As businesses suffered in the credit crunch Jeff mused in caffeine fuelled fashion on the lessons that the hot black stuff (coffee that is) could teach us, but the underlying message to support the ailing materialist economy was still ‘buy more shit or we’re all fucked’!
Trend analysis predicted the rise of the ‘greenager’, the police employed ever weirder tactics to clamp down on environmental protestors, Futerra turned eight years old and we received a highly original job application from across the pond. Greenwash was still rearing it’s unattractive head too. Tesco’s air miles for low energy lightbulbs faux pas, Ryness’s resistance to phasing out incandescents, swapping airmiles for mobiles, encouraging short-haul flights over video-conferencing, dubious eco-claims from Finnair, griping about eco-bin-taxes and a frankly hilarious ‘greenwash’ Humvee were just some of the horrific examples we came across. I even had my first experience of ‘astro-turfing’.
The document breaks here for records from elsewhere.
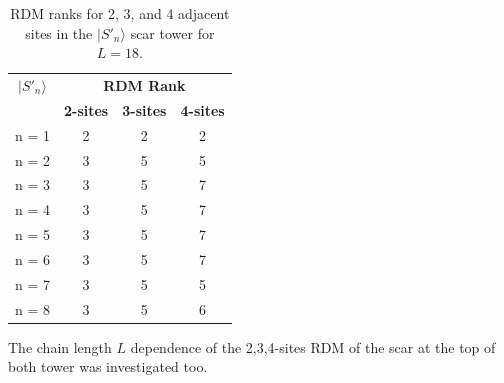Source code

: \documentclass[11pt]{article}
\begin{document}
\begin{itemize}
\begin{itemize}
	 \begin{table}[H]
	\centering
	\begin{tabular}{|c|ccc|}
	\hline
	\textbf{$|S'_n\rangle$} & \multicolumn{3}{c|}{\textbf{RDM Rank}} \\
	\cline{2-4}
	& \textbf{2-sites} & \textbf{3-sites} & \textbf{4-sites} \\
	\hline
	 n = 1 & 2 & 2 & 2 \\
	 n = 2 & 3 & 5 & 5 \\
	 n = 3 & 3 & 5 & 7 \\
	 n = 4 & 3 & 5 & 7 \\  
	 n = 5 & 3 & 5 & 7 \\
	 n = 6 & 3 & 5 & 7 \\
	 n = 7 & 3 & 5 & 5 \\
	 n = 8 & 3 & 5 & 6 \\
	\hline
	\end{tabular}
	\caption{RDM ranks for 2, 3, and 4 adjacent sites in the $|S'_n\rangle$ scar tower for $L=18$.}
	\label{tab:ranks2}
	\end{table}
	
	The chain length $L$  dependence of the 2,3,4-sites RDM of the scar at the top of both tower was investigated too.
	

\end{itemize}
\end{itemize}
\end{document}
Futerra was also out and about a lot this year, taking the Earthly Sins Confessional Booth back to Glastonbury for the 3rd time, hosting a day at the London Design Festival’s ‘Greengaged’ event, giving a sermon at the School of Life and offering a provocation on the ‘Future of Green’ to name but a very small few from the many events we’ve spoken at or media programmes we’ve contributed to (such as Ed on Radio 5, or Soli in PR Week.
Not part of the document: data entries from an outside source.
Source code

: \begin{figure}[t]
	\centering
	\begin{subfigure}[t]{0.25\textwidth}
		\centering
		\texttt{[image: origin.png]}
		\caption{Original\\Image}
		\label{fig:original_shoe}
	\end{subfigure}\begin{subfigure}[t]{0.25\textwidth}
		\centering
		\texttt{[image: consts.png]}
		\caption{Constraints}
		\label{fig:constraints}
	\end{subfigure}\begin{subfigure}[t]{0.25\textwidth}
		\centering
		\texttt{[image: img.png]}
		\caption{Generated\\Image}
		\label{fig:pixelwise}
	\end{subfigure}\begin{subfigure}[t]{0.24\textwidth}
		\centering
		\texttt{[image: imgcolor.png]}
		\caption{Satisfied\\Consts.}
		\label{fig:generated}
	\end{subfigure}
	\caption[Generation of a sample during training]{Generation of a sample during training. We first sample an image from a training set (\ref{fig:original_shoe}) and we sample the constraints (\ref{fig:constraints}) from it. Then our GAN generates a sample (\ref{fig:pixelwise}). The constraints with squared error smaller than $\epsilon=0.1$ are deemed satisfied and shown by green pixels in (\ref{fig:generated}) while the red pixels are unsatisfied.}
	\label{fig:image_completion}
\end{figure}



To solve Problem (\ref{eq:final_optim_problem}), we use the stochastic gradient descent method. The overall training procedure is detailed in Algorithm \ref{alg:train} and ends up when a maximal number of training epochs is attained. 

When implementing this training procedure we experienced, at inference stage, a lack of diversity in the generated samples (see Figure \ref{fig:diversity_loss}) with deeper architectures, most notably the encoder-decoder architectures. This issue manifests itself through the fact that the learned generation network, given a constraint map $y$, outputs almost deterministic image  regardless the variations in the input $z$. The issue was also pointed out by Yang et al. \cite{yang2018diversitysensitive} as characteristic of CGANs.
Then of course there’s COP15 and the final part of the year which saw the irritating and corrosive resurgence of climate denial (although we should have seen this coming if this was anything to go by!), leading me to speculate on the five stages of denial and for us to receive a lot of hatemail and abusive ranting.
Despite initial early optimism about the recipe for success at Copenhagen it didn’t stop me having my first experience of climate change rage. Although that cut both ways as high profile deniers also accused climate change protestors of being like the ‘Hitler Youth’. Arch-pranksters the ‘Yes Men’ brought some focused levity…but the tone of the conference was pretty much set by the opening film the delegates saw – scenes of disaster, doom and gloom. Soli attempted to lighetn things up with some climate change haiku, but sadly success was ultimately to prove elusive…
If you needed something to raise your spirits there were a few avenues through which you could release pent-up tension, laughing at the BBC’s wildife video, playing our ‘COP Climate Sceptic Clout ‘Em Game’ or listening to Marcus Brigstocke’s Dr Seuss poem.
Finally there was of course our ‘Sizzle’ report, hopefully bringing some light into the darkness. Positive visions of a possible future have to be the way forward in 2010…as this cartoon put it…what if we fixed the world for nothing next year?!